By Rev. Fr. Dr. Magunda Darius
The Pope’s request [approval] to make changes in the translation of the English version of the Lord’s prayer shouldn’t worry people.
He is not calling for a change of the prayer and it is the original message but the English translation which can easily mislead if taken literally.
If you closely compare our Catholic Runyankore version of the Bible with the older version which the Protestants kept, ours is very clear and a translation from the original Greek (New Testament) and Hebrew (Old Testament).
Even our Runyankore Catholic version of the Lord’s prayer “otatureka tukoohibwa…” is clear and avoids that danger of presenting God as a tempter.
The Protestant version reads: “Otatutwara omukwohibwa…” Matthew 6:13. This can imply that God leads us into temptation.
The Pope’s proposal is okay for it only calls for an adjustment in the translation to portray what Jesus intended to mean.
Some linguists argue that the English language is practical but dry and poor in portraying the sense of ideas. It is common for the English language to use one word to mean several things where other Latin languages have one word for each meaning; e.g. English “love” is general whereas Greek has three words Agape (highest form love e.g. love between man and God), Philia (brotherly love), and Eros (sexual love/attraction).

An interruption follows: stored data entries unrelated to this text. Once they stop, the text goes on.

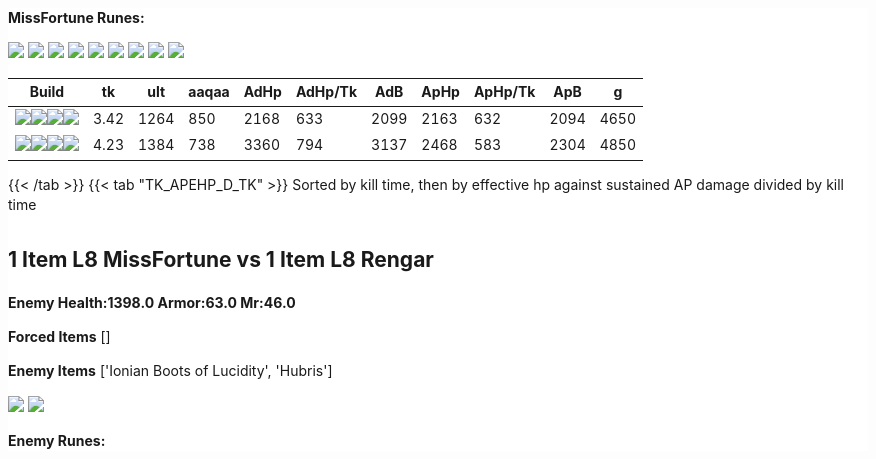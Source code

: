 

**MissFortune Runes:**


![](/Styles/Precision/PressTheAttack/PressTheAttack.png)
![](/Styles/Precision/PresenceOfMind/PresenceOfMind.png)
![](/Styles/Precision/LegendAlacrity/LegendAlacrity.png)
![](/Styles/Precision/CutDown/CutDown.png)
![](/Styles/Sorcery/AbsoluteFocus/AbsoluteFocus.png)
![](/Styles/Sorcery/GatheringStorm/GatheringStorm.png)
![](/StatMods/StatModsAdaptiveForceIcon.png)
![](/StatMods/StatModsAdaptiveForceIcon.png)
![](/StatMods/StatModsHealthScalingIcon.png)





 Build |tk|ult|aaqaa|AdHp|AdHp/Tk|AdB|ApHp|ApHp/Tk|ApB|g
-|-|-|-|-|-|-|-|-|-|-
![](/item/3124.png)![](/item/1001.png)![](/item/1053.png)![](/item/1055.png)|3.42|1264|850|2168|633|2099|2163|632|2094|4650
![](/item/6333.png)![](/item/1001.png)![](/item/1053.png)![](/item/1055.png)|4.23|1384|738|3360|794|3137|2468|583|2304|4850
{{< /tab >}}
{{< tab "TK_APEHP_D_TK" >}}
Sorted by kill time, then by effective hp against sustained AP damage divided by kill time
## 1 Item L8 MissFortune vs 1 Item L8 Rengar

**Enemy Health:1398.0 Armor:63.0 Mr:46.0**


**Forced Items** []








**Enemy Items** ['Ionian Boots of Lucidity', 'Hubris']





![](/item/3158.png)
![](/item/6697.png)



**Enemy Runes:**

English has only one word to mean the three aspects.
That is where problems arise with translations into English.
The writer, Rev. Fr. Dr. Darius Magunda, is a professor of Church History at the St. Mary’s National Major Seminary, Ggaba, Uganda.
This article has been adopted from his message to the Catholic Community of the Archdiocese of Mbarara living in Kampala (AMDA), for whom he is Chaplain.